Young Yemeni chemical engineer Omer Badokhon knows the situation first-hand and hopes to contribute to improving the lives of his compatriots: he wants to install small-scale biogas plants in individual homes to convert organic waste into energy and fertilizer. Although the project requires huge funding, he is one step closer thanks to the UN Young Champion of the Earth Prize, which awarded him $15,000 – enough to build 50 to 80 units of small-scale biogas plants.
Badokhon explains that: “The small biogas plants will help solve two major problems Yemen faces: inadequate organic waste management, and shortage of energy supply.” The project will help reduce waste found on the street, which poses health problems and emits methane. It will also provide households with a sustainable source of energy, both for lighting and clean cooking fuel. Right now, Yemen produces only 750 megawatts of electricity, but has a potential capacity of about 1,300 megawatts. The waste produced in the fermentation process can be used as organic liquid fertilizer.
Despite the country’s situation, Badokhon has obtained promising results with the first prototypes. “It shows we are going in the right direction,” he celebrates. The raw materials he needs to build the small plants – fiberglass or plastic – are readily available and he plans to build them in Southeast Yemen, within the Governorate of Hadhramaut, a relatively safe area. “The main challenge is still funding,” a home biogas plant can cost up to $300 and Badokhon aims to provide them free of charge to families, “but I hope to solve that by next year,” he says optimistically.

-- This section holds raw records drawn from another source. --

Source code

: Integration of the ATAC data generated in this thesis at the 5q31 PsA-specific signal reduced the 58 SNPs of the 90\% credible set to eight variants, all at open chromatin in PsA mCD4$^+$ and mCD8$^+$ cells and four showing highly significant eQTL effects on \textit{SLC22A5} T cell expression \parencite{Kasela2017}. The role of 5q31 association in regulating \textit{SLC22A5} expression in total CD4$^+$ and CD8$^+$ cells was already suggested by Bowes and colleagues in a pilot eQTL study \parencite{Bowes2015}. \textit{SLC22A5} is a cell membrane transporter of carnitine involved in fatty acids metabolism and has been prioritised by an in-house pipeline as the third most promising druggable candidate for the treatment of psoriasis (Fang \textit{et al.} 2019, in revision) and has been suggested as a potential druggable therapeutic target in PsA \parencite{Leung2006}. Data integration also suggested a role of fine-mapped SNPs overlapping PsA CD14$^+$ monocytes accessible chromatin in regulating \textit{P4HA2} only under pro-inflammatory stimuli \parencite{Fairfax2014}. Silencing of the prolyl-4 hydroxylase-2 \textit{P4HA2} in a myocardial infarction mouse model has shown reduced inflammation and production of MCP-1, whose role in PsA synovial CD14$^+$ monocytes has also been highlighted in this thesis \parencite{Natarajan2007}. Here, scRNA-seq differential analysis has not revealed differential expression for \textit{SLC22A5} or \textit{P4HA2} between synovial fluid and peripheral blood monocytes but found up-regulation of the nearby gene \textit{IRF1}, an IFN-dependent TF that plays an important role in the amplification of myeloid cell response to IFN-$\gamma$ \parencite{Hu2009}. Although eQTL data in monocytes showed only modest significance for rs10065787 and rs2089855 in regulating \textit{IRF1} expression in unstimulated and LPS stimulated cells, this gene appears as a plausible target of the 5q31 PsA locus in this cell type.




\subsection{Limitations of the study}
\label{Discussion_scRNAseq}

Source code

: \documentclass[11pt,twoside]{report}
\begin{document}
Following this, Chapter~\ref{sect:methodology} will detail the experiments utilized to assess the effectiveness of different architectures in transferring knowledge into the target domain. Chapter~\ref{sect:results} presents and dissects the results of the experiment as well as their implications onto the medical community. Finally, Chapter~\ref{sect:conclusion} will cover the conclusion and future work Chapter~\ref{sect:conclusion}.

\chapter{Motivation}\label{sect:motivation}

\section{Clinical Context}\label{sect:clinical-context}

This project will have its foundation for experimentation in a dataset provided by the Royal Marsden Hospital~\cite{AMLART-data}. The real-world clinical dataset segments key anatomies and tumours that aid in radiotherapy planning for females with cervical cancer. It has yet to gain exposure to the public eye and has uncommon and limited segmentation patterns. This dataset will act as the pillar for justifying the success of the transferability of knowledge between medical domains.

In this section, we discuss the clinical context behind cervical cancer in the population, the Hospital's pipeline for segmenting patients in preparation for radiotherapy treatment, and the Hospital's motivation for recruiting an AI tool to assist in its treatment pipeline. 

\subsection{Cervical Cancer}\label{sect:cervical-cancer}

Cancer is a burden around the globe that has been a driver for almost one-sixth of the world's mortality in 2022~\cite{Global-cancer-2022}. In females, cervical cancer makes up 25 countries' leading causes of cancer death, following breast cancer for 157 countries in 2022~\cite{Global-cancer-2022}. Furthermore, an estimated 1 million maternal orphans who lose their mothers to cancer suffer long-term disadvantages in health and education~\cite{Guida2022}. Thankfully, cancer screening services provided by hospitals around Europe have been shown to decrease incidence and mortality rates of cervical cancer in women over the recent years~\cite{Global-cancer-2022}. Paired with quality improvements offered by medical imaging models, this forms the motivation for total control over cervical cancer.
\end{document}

Badokhon’s solution could help reduce the current waste and health problems in Yemen, as well as provide people with clean and affordable energy. However, Badokhon stresses the importance of a proper waste management system to avoid similar scenarios in the future. “To solve such problems we must start thinking in a sustainable way from the very beginning.” Unfortunately, for now, the only circular system in Yemen is that of terror and destruction.